[PATCH][RFC] HLE support proposal

Thu Apr 18 22:37:05 PDT 2013

Hi Chris

On Thu, 2013-04-18 at 21:29 -0700, Chris Lattner wrote:
> Michael,
> 
> On Apr 18, 2013, at 1:49 PM, "Liao, Michael" <michael.liao at intel.com> wrote:
> > As locks are widely used in all kinds of applications, hardware lock elision is an attractive technology to improve locking with minimal or evolutionary changes. Because it's not introducing a brand new, full transactional memory programming model, it's more acceptable technique for a better locking. From what I learned, many system components are get hardware lock elision supported, such as libstdc++, glibc, pthread, Linux kernel, and etc. The number of application using it or experimenting with it is constantly growing, especially considering the new hardware is available soon. 
> 
> I don't think that anyone here is objecting to LLVM supporting HLE as a feature, they are just discussing the best way to implement the feature.  I think that many people would love to get proper HLE support, but we need to implement it in the right way.

Yeah, adding features in a right way is definitely what we want. Advice
from the community is very important.

> 
> > Compatibility to GCC
> 
> Source level compatibility with GCC and ICC are definitely interesting (and important), but I don't see why that would imply a specific implementation approach.  For example, clang supports xmmintrin.h (and friends) for compatibility with ICC and GCC, but *implements* them in completely different ways.

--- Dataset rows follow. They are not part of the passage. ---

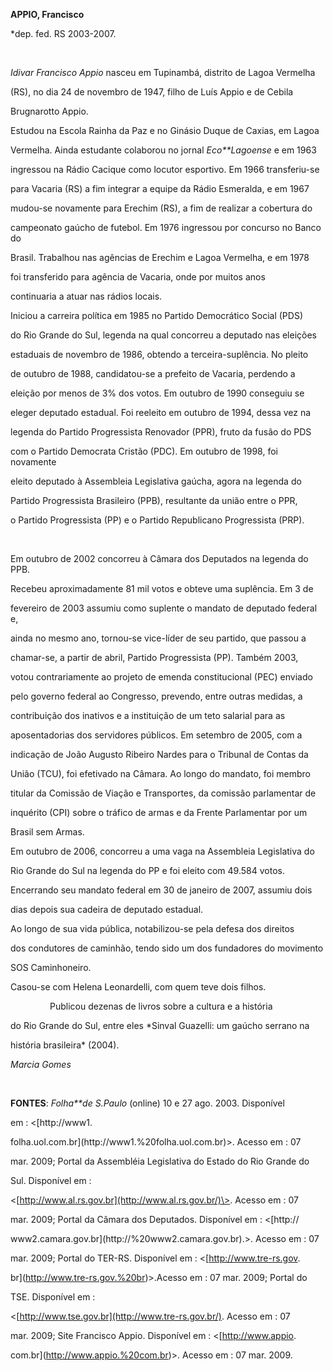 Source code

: **APPIO, Francisco**



\*dep. fed. RS 2003-2007.



 



*Idivar Francisco Appio* nasceu em Tupinambá, distrito de Lagoa Vermelha

(RS), no dia 24 de novembro de 1947, filho de Luís Appio e de Cebila

Brugnarotto Appio.



Estudou na Escola Rainha da Paz e no Ginásio Duque de Caxias, em Lagoa

Vermelha. Ainda estudante colaborou no jornal *Eco**Lagoense* e em 1963

ingressou na Rádio Cacique como locutor esportivo. Em 1966 transferiu-se

para Vacaria (RS) a fim integrar a equipe da Rádio Esmeralda, e em 1967

mudou-se novamente para Erechim (RS), a fim de realizar a cobertura do

campeonato gaúcho de futebol. Em 1976 ingressou por concurso no Banco do

Brasil. Trabalhou nas agências de Erechim e Lagoa Vermelha, e em 1978

foi transferido para agência de Vacaria, onde por muitos anos

continuaria a atuar nas rádios locais.



Iniciou a carreira política em 1985 no Partido Democrático Social (PDS)

do Rio Grande do Sul, legenda na qual concorreu a deputado nas eleições

estaduais de novembro de 1986, obtendo a terceira-suplência. No pleito

de outubro de 1988, candidatou-se a prefeito de Vacaria, perdendo a

eleição por menos de 3% dos votos. Em outubro de 1990 conseguiu se

eleger deputado estadual. Foi reeleito em outubro de 1994, dessa vez na

legenda do Partido Progressista Renovador (PPR), fruto da fusão do PDS

com o Partido Democrata Cristão (PDC). Em outubro de 1998, foi novamente

eleito deputado à Assembleia Legislativa gaúcha, agora na legenda do

Partido Progressista Brasileiro (PPB), resultante da união entre o PPR,

o Partido Progressista (PP) e o Partido Republicano Progressista (PRP).

 



Em outubro de 2002 concorreu à Câmara dos Deputados na legenda do PPB.

Recebeu aproximadamente 81 mil votos e obteve uma suplência. Em 3 de

fevereiro de 2003 assumiu como suplente o mandato de deputado federal e,

ainda no mesmo ano, tornou-se vice-líder de seu partido, que passou a

chamar-se, a partir de abril, Partido Progressista (PP). Também 2003,

votou contrariamente ao projeto de emenda constitucional (PEC) enviado

pelo governo federal ao Congresso, prevendo, entre outras medidas, a

contribuição dos inativos e a instituição de um teto salarial para as

aposentadorias dos servidores públicos. Em setembro de 2005, com a

indicação de João Augusto Ribeiro Nardes para o Tribunal de Contas da

União (TCU), foi efetivado na Câmara. Ao longo do mandato, foi membro

titular da Comissão de Viação e Transportes, da comissão parlamentar de

inquérito (CPI) sobre o tráfico de armas e da Frente Parlamentar por um

Brasil sem Armas.



Em outubro de 2006, concorreu a uma vaga na Assembleia Legislativa do

Rio Grande do Sul na legenda do PP e foi eleito com 49.584 votos.

Encerrando seu mandato federal em 30 de janeiro de 2007, assumiu dois

dias depois sua cadeira de deputado estadual.



Ao longo de sua vida pública, notabilizou-se pela defesa dos direitos

dos condutores de caminhão, tendo sido um dos fundadores do movimento

SOS Caminhoneiro.



Casou-se com Helena Leonardelli, com quem teve dois filhos.



                Publicou dezenas de livros sobre a cultura e a história

do Rio Grande do Sul, entre eles *Sinval Guazelli: um gaúcho serrano na

história brasileira* (2004).



*Marcia Gomes*



 



**FONTES**: *Folha**de S.Paulo* (online) 10 e 27 ago. 2003. Disponível

em : \<[http://www1.

folha.uol.com.br](http://www1.%20folha.uol.com.br)\>. Acesso em : 07

mar. 2009; Portal da Assembléia Legislativa do Estado do Rio Grande do

Sul. Disponível em :

\<[http://www.al.rs.gov.br](http://www.al.rs.gov.br/)\>. Acesso em : 07

mar. 2009; Portal da Câmara dos Deputados. Disponível em : \<[http://

www2.camara.gov.br](http://%20www2.camara.gov.br).\>. Acesso em : 07

mar. 2009; Portal do TER-RS. Disponível em : \<[http://www.tre-rs.gov.

br](http://www.tre-rs.gov.%20br)\>.Acesso em : 07 mar. 2009; Portal do

TSE. Disponível em :

\<[http://www.tse.gov.br](http://www.tre-rs.gov.br/). Acesso em : 07

mar. 2009; Site Francisco Appio. Disponível em : \<[http://www.appio.

com.br](http://www.appio.%20com.br)\>. Acesso em : 07 mar. 2009.



 



 



 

But the case is different from intrinsics implementation. GCC extends
the order parameter in atomic builtins (c++11 atomic builtins) with
additional HLE bits. If we provides the same source level compatibility,
hinting atomic instruction seems the most straightforward way. We
definitely could, in clang, dispatch atomic builtins to X86 specific
intrinsics after founding HLE bits. But it would mess the code in clang
considering the number of atomic builts to be supported and breaking of
layered design. (I'm not totally fan of layered design, but it
definitely keeps the code more readable and maintainable.)

> 
> > is just one of the considerations and the major design consideration is that an HLE hinted atomic instruction (LLVM IR) is still an atomic instruction. It won't break the existing optimizations but leverage the existing optimizations aware of atomic instruction, e.g. reducing memory barriers as much as possible. Otherwise, we have to introduce target specific optimizations duplicating these optimizations.
> 
> I don't understand the motivation here - what optimizations are you anticipating?  Most existing LLVM operations detect atomics and back off very quickly, so you're not getting any specific optimizations in practice.

Yeah, most of optimization passes just skip atomic insns. But some will
check/treat them specially and difference from general intrinsics. For
example, SimplyCFG only treats atomic instruction with volatile memory
location as one with side effects. But general intrinsics with side
effect will always be treated as having side effect no matter the memory
location is volatile or not. This's just one example, they are other
passes quite similar. In addition, there's one optimization in DAG
combination folding memory fence with atomic instruction if the target
has implicit fence semantic on atomic insn.

> 
> I share the general concern that you are adding substantial complexity for a single (admittedly important!) target, and gaining very little win for the additional complexity.

HLE, or SLE (speculative lock elision), or what vendor calls, is not an
X86-specific team. Any processor with transactional memory support could
support it. There're list of processors with TM supported. I know most
of them may still be prototype or on the paper but technically it's not
x86 specific thing.

Thanks for your valuable comments!

Yours
- Michael

> 
> -Chris
>